Agung Cipto menegaskan, bahwa material  limestone diluar Quarry Klapanunggal PT.Clasindo tidak dapat diterima dan ditolak masuk ke proyek Marunda II. Berdasarkan Dokumen Spesifikasi Teknis Pasal 3.2.1.2 Mengenai Kualitas Material limestone, apabila Basuki – Mandiri KSO menghendaki  pendatangan material dari luar Quarry Klapanunggal, maka agar menyampaikan dokumen 
perizinan tambang kepada Pejabat Pembuat Komitmen (PPK) Dinas Sumber Daya Air Pemprov DKI. 

Peneliti dari Indonesian Corruption Observer Order Gultom membeberkan sejumlah masalah di proyek Waduk Marunda II. Dia menilai sejak awal proyek itu kuat dugaan ada persekongkolan jahat antara kontraktor dan pejabat di Dinas SDA.

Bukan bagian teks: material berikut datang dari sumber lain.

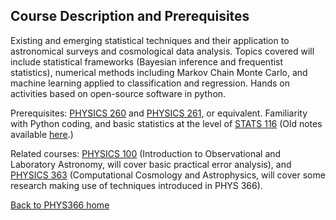 ## Course Description and Prerequisites

Existing and emerging statistical techniques and their application to astronomical surveys and cosmological data analysis. Topics covered will include statistical frameworks (Bayesian inference and frequentist statistics), numerical methods including Markov Chain Monte Carlo, and machine learning applied to classification and regression.
Hands on activities based on open-source software in python.

Prerequisites: 
[PHYSICS 260](https://www.google.com/url?sa=t&rct=j&q=&esrc=s&source=web&cd=1&ved=0CB4QFjAA&url=https%3A%2F%2Fexplorecourses.stanford.edu%2Fsearch%3Fview%3Dcatalog%26filter-coursestatus-Active%3Don%26page%3D0%26catalog%3D%26q%3DPHYSICS%2B260%253A%2BIntroduction%2Bto%2BStellar%2Band%2BGalactic%2BAstrophysics%26collapse%3D&ei=CyeLVYjoOpTtoATIi4aIAw&usg=AFQjCNEOtbEuUK5J_-aRnBLSGTMC-itFTQ&sig2=nrrWmJEjwWbTA7t0oJaksQ) and
[PHYSICS 261](https://explorecourses.stanford.edu/search?view=catalog&filter-coursestatus-Active=on&page=0&catalog=&academicYear=&q=PHYSICS+261+Introduction+to+Extragalactic+Astrophysics+and+Cosmology&collapse=), or equivalent. Familiarity with Python coding, and basic statistics at the level of [STATS 116](https://explorecourses.stanford.edu/search?view=catalog&filter-coursestatus-Active=on&page=0&catalog=&academicYear=&q=STATS+116%3A+Theory+of+Probability&collapse=) (Old notes available [here](http://statweb.stanford.edu/~susan/courses/s116/).)

Related courses:
[PHYSICS 100](https://explorecourses.stanford.edu/search?view=catalog&filter-coursestatus-Active=on&page=0&catalog=&academicYear=&q=PHYSICS+100%3A+%3A+Introduction+to+Observational+and+Laboratory+Astronomy&collapse=) (Introduction to Observational and Laboratory Astronomy, will cover basic practical error analysis), and 
[PHYSICS 363]() (Computational Cosmology and Astrophysics, will cover some research making use of techniques introduced in PHYS 366).

[Back to PHYS366 home](https://github.com/drphilmarshall/StatisticalMethods/blob/master/README.md)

Dari pantauan Monitorindonesia.com di lokasi proyek waduk Marunda, material limestone seharusnya menggunakan spesifikasi khusus sebagaimana tercantum dalam dokumen lelang. Kenyataan di lapangan batu cadas dioplos dengan limestone. Batu cadas dengan harga murah tersebut dicampur dengan limestone. Karena pengurukan keliling waduk membutuhkan ratusan ribu kubik limestone.

"Ini kan kedalaman urukan bisa sampai 4 meter, jadi cadasnya dibuat di lapisan paling bawah lalu limestonenya dibuat bagian atas. Hal-hal seperti ini dilakukan tiap hari," ujar warga setempat yang kerap melihat kontraktor dalam melakukan kegiatannnya.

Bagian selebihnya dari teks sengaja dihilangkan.